Mathematics Classroom Activity - Class 11 Mathematics Topic: Trigonometric ratios of Quadrantal angles

 Mathematics Classroom Activity

Class 11 Mathematics

Topic: Trigonometric ratios of Quadrantal angles

Objective:

How trigonometric function values are determined for a Quadrantal angles

Materials Required:

• Graph sheet
• Compass
• Protractor
• Ruler
• Pencil

Step-by-Step Activity:

1. Draw the Unit Circle:

• Take a graph sheet and mark the x-axis (cosine axis) and y-axis (sine axis).
• Draw a unit circle (radius = 1 unit) centered at the origin (0,0).

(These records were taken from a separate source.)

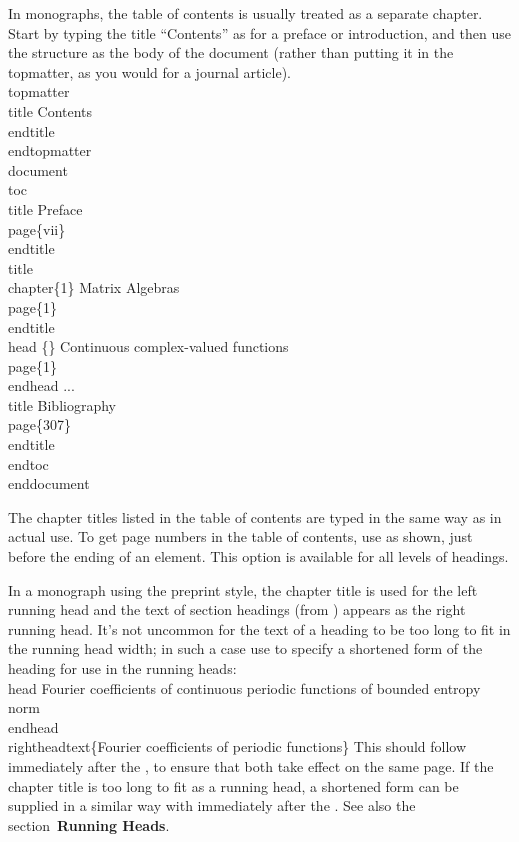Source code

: In monographs, the table of contents is usually treated as a separate
chapter.  Start by typing the title ``Contents'' as for a preface or
introduction, and then use the  structure as the
body of the document (rather than putting it in the topmatter, as you
would for a journal article).
\beginexample{}
\\topmatter
\\title Contents\\endtitle
\\endtopmatter
\bigskip
\\document
\\toc
\\title Preface\\page\{vii\}\\endtitle
\\title\\chapter\{1\} Matrix Algebras\\page\{1\}\\endtitle
\\head \{\} Continuous complex-valued functions\\page\{1\}\\endhead
...
\\title Bibliography\\page\{307\}\\endtitle
\\endtoc
\\enddocument
\endexample

The chapter titles listed in the table of contents are typed in the same
way as in actual use.  To get page numbers in the table of contents, use
 as shown, just before the ending of an element.  This option
is available for all levels of headings.

In a monograph using the preprint style, the chapter title is used for
the left running head and the text of section headings
(from ) appears as the right running head.  
It's not uncommon for the text of a heading to be too long to fit
in the running head width; in such a case use  to
specify a shortened form of the heading for use in the running heads:
\beginexample{}
\\head Fourier coefficients of continuous periodic functions
of bounded entropy norm\\endhead
\\rightheadtext\{Fourier coefficients of periodic functions\}
\endexample
\noindent This should follow immediately after the , to ensure
that both take effect on the same page.  If the chapter title is too long
to fit as a running head, a shortened form can be supplied in a similar
way with  immediately after the .
See also the section~{\bf Running Heads}.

2. Identify Quadrantal Angles:

Quadrantal angles lie along the axes:

• 0° (or 360°) → Positive x-axis
• 90° → Positive y-axis
• 180° → Negative x-axis
• 270° → Negative y-axis

3. Plot the Points on the Unit Circle:

• For each quadrantal angle, the terminal side lies on the x-axis or y-axis.
• The coordinates of the point where the angle intersects the unit circle are:
• 0° (360°) → (1, 0)
• 90° → (0, 1)
• 180° → (-1, 0)
• 270° → (0, -1)

4. Determine Trigonometric Values:

Using the coordinates (x, y) on the unit circle:

• sin θ = y-coordinate
• cos θ = x-coordinate

5. Observations:

• sin θ is 0 at 0°, 180°, and 360° (where y = 0).
• cos θ is 0 at 90° and 270° (where x = 0).

6. Verification Using Graph:

• For 90°, the point is (0,1).
• sin 90° = 1 (y-coordinate).
• cos 90° = 0 (x-coordinate).
• For 180°, the point is (-1,0).
• sin 180° = 0 (y-coordinate).
• cos 180° = -1 (x-coordinate). And so on.

Conclusion:

By plotting quadrantal angles on a graph sheet and observing their intersection points with the unit circle, students can visually determine the values of sine, cosine, and tangent for these angles.

This activity reinforces the understanding of trigonometric functions and their behaviour at key angles.

Students Enjoyed learning through Hands on Experience👍

Output: